• Problem description: Your answer must be an exact transcription of the lines from the line with "На этом всё!" through the final line of the data.

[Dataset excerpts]
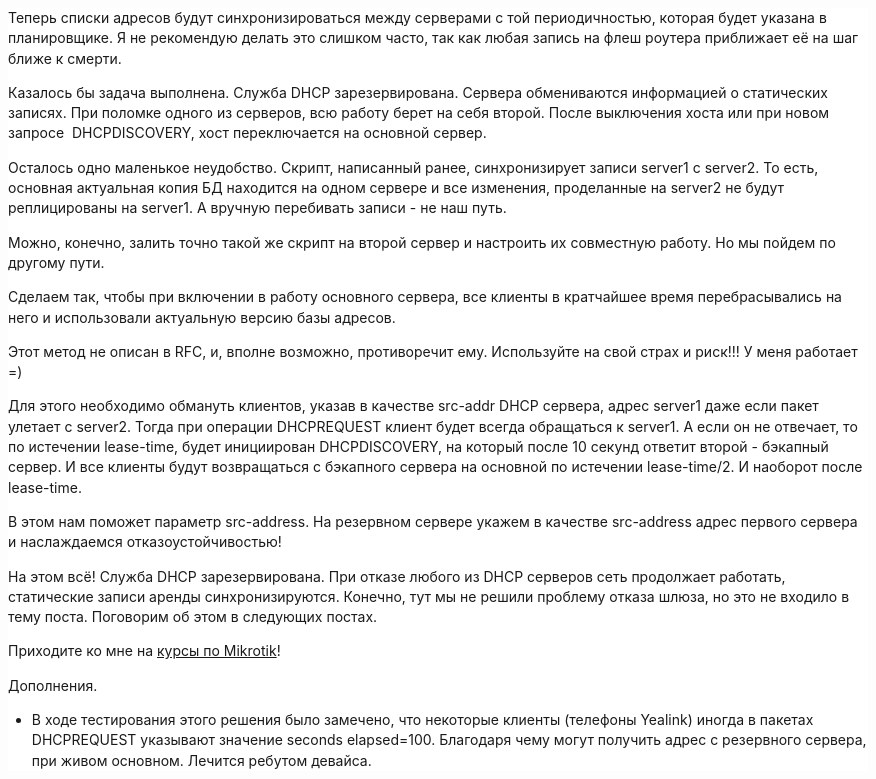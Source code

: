   

Теперь списки адресов будут синхронизироваться между серверами с той периодичностью, которая будет указана в планировщике. Я не рекомендую делать это слишком часто, так как любая запись на флеш роутера приближает её на шаг ближе к смерти.

  
  

Казалось бы задача выполнена. Служба DHCP зарезервирована. Сервера обмениваются информацией о статических записях. При поломке одного из серверов, всю работу берет на себя второй. После выключения хоста или при новом запросе  DHCPDISCOVERY, хост переключается на основной сервер.

  

Осталось одно маленькое неудобство. Скрипт, написанный ранее, синхронизирует записи server1 с server2. То есть, основная актуальная копия БД находится на одном сервере и все изменения, проделанные на server2 не будут реплицированы на server1. А вручную перебивать записи - не наш путь.

Можно, конечно, залить точно такой же скрипт на второй сервер и настроить их совместную работу. Но мы пойдем по другому пути.

  

Сделаем так, чтобы при включении в работу основного сервера, все клиенты в кратчайшее время перебрасывались на него и использовали актуальную версию базы адресов.

  

Этот метод не описан в RFC, и, вполне возможно, противоречит ему. Используйте на свой страх и риск!!! У меня работает =)

  

Для этого необходимо обмануть клиентов, указав в качестве src-addr DHCP сервера, адрес server1 даже если пакет улетает с server2. Тогда при операции DHCPREQUEST клиент будет всегда обращаться к server1. А если он не отвечает, то по истечении lease-time, будет инициирован DHCPDISCOVERY, на который после 10 секунд ответит второй - бэкапный сервер. И все клиенты будут возвращаться с бэкапного сервера на основной по истечении lease-time/2. И наоборот после lease-time.

  

В этом нам поможет параметр src-address. На резервном сервере укажем в качестве src-address адрес первого сервера и наслаждаемся отказоустойчивостью!

  

На этом всё! Служба DHCP зарезервирована. При отказе любого из DHCP серверов сеть продолжает работать, статические записи аренды синхронизируются. Конечно, тут мы не решили проблему отказа шлюза, но это не входило в тему поста. Поговорим об этом в следующих постах.

  

Приходите ко мне на [курсы по Mikrotik](http://mikrotik-ninja.ru/)!

  
  

Дополнения.

  

*   В ходе тестирования этого решения было замечено, что некоторые клиенты (телефоны Yealink) иногда в пакетах DHCPREQUEST указывают значение seconds elapsed=100. Благодаря чему могут получить адрес с резервного сервера, при живом основном. Лечится ребутом девайса.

• Response:
На этом всё! Служба DHCP зарезервирована. При отказе любого из DHCP серверов сеть продолжает работать, статические записи аренды синхронизируются. Конечно, тут мы не решили проблему отказа шлюза, но это не входило в тему поста. Поговорим об этом в следующих постах.

  

Приходите ко мне на [курсы по Mikrotik](http://mikrotik-ninja.ru/)!

  
  

Дополнения.

  

*   В ходе тестирования этого решения было замечено, что некоторые клиенты (телефоны Yealink) иногда в пакетах DHCPREQUEST указывают значение seconds elapsed=100. Благодаря чему могут получить адрес с резервного сервера, при живом основном. Лечится ребутом девайса.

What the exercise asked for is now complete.